Every line in the listing below that holds the word "https" should be returned.
++++ DATA FOR THIS EXERCISE
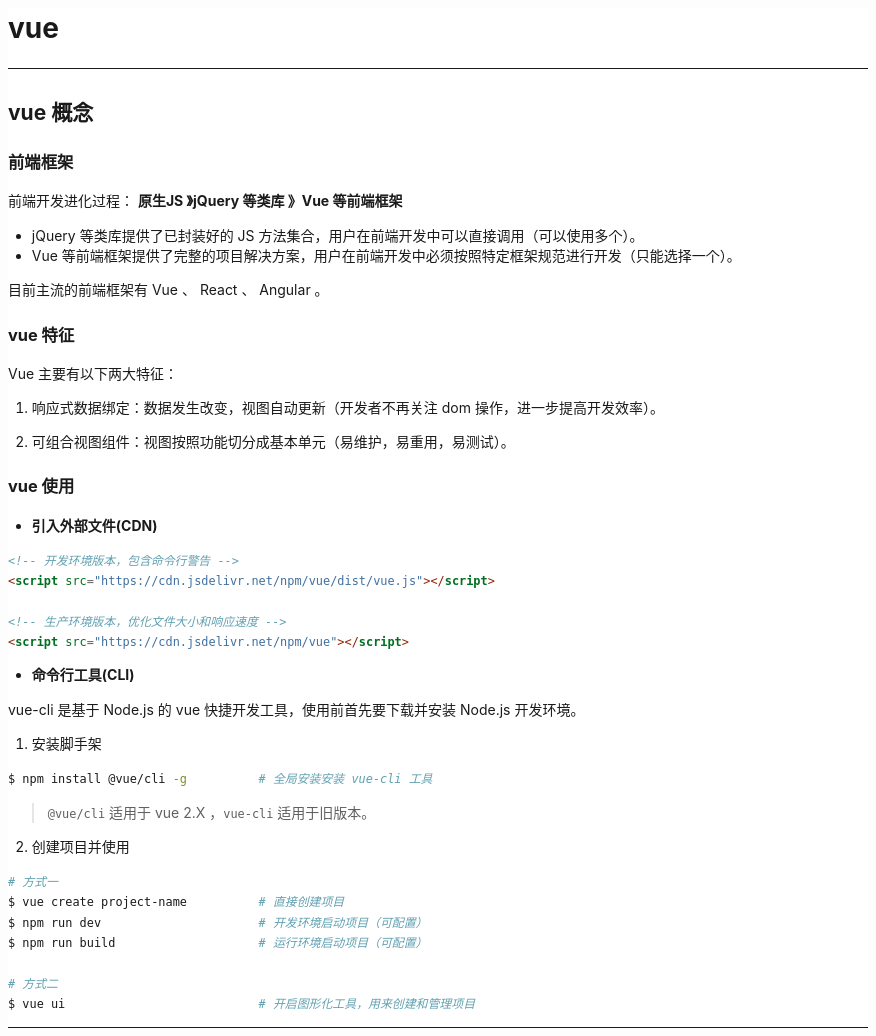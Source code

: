 # vue

---

## vue 概念

### 前端框架

前端开发进化过程： **原生JS 》jQuery 等类库 》Vue 等前端框架**

- jQuery 等类库提供了已封装好的 JS 方法集合，用户在前端开发中可以直接调用（可以使用多个）。
- Vue 等前端框架提供了完整的项目解决方案，用户在前端开发中必须按照特定框架规范进行开发（只能选择一个）。

目前主流的前端框架有 Vue 、 React 、 Angular 。

### vue 特征

Vue 主要有以下两大特征：

1. 响应式数据绑定：数据发生改变，视图自动更新（开发者不再关注 dom 操作，进一步提高开发效率）。
   
2. 可组合视图组件：视图按照功能切分成基本单元（易维护，易重用，易测试）。


### vue 使用

- **引入外部文件(CDN)**

```html
<!-- 开发环境版本，包含命令行警告 -->
<script src="https://cdn.jsdelivr.net/npm/vue/dist/vue.js"></script>

<!-- 生产环境版本，优化文件大小和响应速度 -->
<script src="https://cdn.jsdelivr.net/npm/vue"></script>
```

- **命令行工具(CLI)**

vue-cli 是基于 Node.js 的 vue 快捷开发工具，使用前首先要下载并安装 Node.js 开发环境。

1. 安装脚手架

```bash
$ npm install @vue/cli -g          # 全局安装安装 vue-cli 工具
```

> `@vue/cli` 适用于 vue 2.X ，`vue-cli` 适用于旧版本。

2. 创建项目并使用

```bash
# 方式一
$ vue create project-name          # 直接创建项目
$ npm run dev                      # 开发环境启动项目（可配置）        
$ npm run build                    # 运行环境启动项目（可配置）     

# 方式二
$ vue ui                           # 开启图形化工具，用来创建和管理项目
```

---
++++++++
* _RESULT OF THIS TASK_
<script src="https://cdn.jsdelivr.net/npm/vue/dist/vue.js"></script>
<script src="https://cdn.jsdelivr.net/npm/vue"></script>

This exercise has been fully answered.